The attic-type steps to her room were narrow and steep but coming back down, the overhang near the bottom was so low that even knowing it was there, she had a hard time ducking enough and bumped her head. It’s tough being tall.

At some point in the house’s history, air conditioning got invented. Wonderful! Someone smashed out the lower part of the dining area window to put one in. They filled the space around it with what came to hand. The brick broke? Nobody’ll notice, use it.

We tried to puzzle out whether that was a towel or a blanket stuffed up below that obvious one-time leak up there at the ceiling. We weren’t about to touch it to find out (not that I for one could have reached.)

Those kitchen shelves that went way, way up–how on earth did they get stuff up there? How on earth would you get it down? Doesn’t it make you want to scream and run that there are no doors to hold it all in when the earth starts to shake? There was a little folded step stool tucked away that you could use to climb up onto the narrow countertop and reach way up, which even standing on the counter would probably not be enough for me, still, but–just don’t. Even if you don’t have my fear of heights. I looked at the beautiful brown pottery and again felt very Californian: gravity doesn’t always work in the right direction, you just don’t put the heavy stuff so far over your head.

The bathroom tiles were a gorgeous deep green.

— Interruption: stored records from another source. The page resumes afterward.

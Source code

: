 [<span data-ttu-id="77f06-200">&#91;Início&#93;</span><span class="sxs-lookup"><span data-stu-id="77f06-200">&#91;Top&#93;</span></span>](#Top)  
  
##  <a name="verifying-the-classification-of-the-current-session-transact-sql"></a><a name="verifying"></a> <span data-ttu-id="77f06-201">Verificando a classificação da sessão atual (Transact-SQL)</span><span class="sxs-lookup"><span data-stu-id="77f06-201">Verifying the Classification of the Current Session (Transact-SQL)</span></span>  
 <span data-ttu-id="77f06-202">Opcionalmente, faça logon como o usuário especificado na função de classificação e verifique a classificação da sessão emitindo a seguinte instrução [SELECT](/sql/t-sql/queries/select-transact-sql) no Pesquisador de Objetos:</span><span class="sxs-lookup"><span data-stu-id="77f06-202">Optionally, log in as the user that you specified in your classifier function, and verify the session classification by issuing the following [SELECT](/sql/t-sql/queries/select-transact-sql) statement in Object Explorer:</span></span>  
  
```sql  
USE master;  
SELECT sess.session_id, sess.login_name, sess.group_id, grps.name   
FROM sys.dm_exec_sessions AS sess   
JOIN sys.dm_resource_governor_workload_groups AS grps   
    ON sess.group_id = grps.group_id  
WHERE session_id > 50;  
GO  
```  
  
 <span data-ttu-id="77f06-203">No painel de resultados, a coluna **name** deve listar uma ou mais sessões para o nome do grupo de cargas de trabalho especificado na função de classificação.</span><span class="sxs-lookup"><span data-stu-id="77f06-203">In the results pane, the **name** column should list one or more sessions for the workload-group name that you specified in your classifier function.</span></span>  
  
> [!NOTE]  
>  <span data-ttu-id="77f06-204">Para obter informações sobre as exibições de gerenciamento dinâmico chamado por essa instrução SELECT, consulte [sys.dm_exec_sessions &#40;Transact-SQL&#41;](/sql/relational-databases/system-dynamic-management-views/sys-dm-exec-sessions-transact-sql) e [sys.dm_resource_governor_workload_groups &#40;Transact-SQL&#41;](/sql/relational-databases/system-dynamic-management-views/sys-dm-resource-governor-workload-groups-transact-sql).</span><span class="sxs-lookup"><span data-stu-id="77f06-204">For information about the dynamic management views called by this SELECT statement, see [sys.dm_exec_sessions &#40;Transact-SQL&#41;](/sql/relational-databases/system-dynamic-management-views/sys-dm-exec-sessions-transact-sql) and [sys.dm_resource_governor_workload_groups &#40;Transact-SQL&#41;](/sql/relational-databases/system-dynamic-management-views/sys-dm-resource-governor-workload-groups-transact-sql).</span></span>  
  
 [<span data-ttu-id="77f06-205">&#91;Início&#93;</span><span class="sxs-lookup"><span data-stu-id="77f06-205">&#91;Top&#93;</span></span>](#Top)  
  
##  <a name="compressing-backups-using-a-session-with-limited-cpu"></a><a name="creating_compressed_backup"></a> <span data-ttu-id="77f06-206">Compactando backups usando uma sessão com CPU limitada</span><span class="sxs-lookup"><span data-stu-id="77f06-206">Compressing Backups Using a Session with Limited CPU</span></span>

The shower was not much more than one hard zap of a stream, and trying to adjust that got a surprisingly heavy head throwing itself down at mine. I ducked and lucked out.

You want an outlet to plug in that CPAP? Then you can only open the bathroom door halfway, and to get in there with the cord going across you’re going to bash your head on the big towel rack hung over the other side of that tall door. Ouch. Everything in there is tall but me. Watch out, that Home Despot sink might fall right over or the flimsy plug-in lamp (the only light source) could land in it.

But this. This is not what we mean when we urge people to go green. That’s the door between the master bathroom and the kitchen. I could just imagine, No no that is not the pantry! (The hostess had already told Michelle about it, no worries there. It was locked.) Four panes of glass with a coat of paint slathered over sideways and a top pane boarded over and painted, too. Please tell me that particular door wasn’t originally in that spot, naked as a jaybird? We tried to figure out where it might have been repurposed from.

The hostess’s room was upstairs too, but for while we were there she turned the house over to us and let us have it to ourselves.

We figured a family must recently have inherited a home that had been lived in for decades by someone who could not manage upkeep and fixed it up enough so that they could get some income off it to help while they rehab it. Those two rental bedrooms are really quite nice. Just ignore the lack of a doorframe so far on the master. Wavy wallboard edges only. But the heating system worked really well and the bed and pillows were quite comfortable, the towels plentiful and thick, the shower curtain one I wanted to copy. They provided every bathroom thing you could think of and I was relieved at the sight of the hairdryer.

You know how they say cool old houses have good bones? I would say this one has started treatment for osteoporosis.

Michelle wondered how to describe the place in any review if she should even write a review, since she’s the one that booked it.

Up and coming? Lots of up. Definitely.

It will be a fond funny memory for a long time to come. That door!


2 Comments so far
Leave a comment

Well. Now. Huh.

What can I say?

Comment by Afton 11.13.18 @ 4:32 am

Oh good heavens! What exactly can one say on a review? The mind boggles…

Comment by Pegi F 11.13.18 @ 4:45 am



Leave a comment
Line and paragraph breaks automatic, e-mail address never displayed, HTML allowed: <a href="" title=""> <abbr title=""> <acronym title=""> <b> <blockquote cite=""> <cite> <code> <del datetime=""> <em> <i> <q cite=""> <s> <strike> <strong>

(required)

(required)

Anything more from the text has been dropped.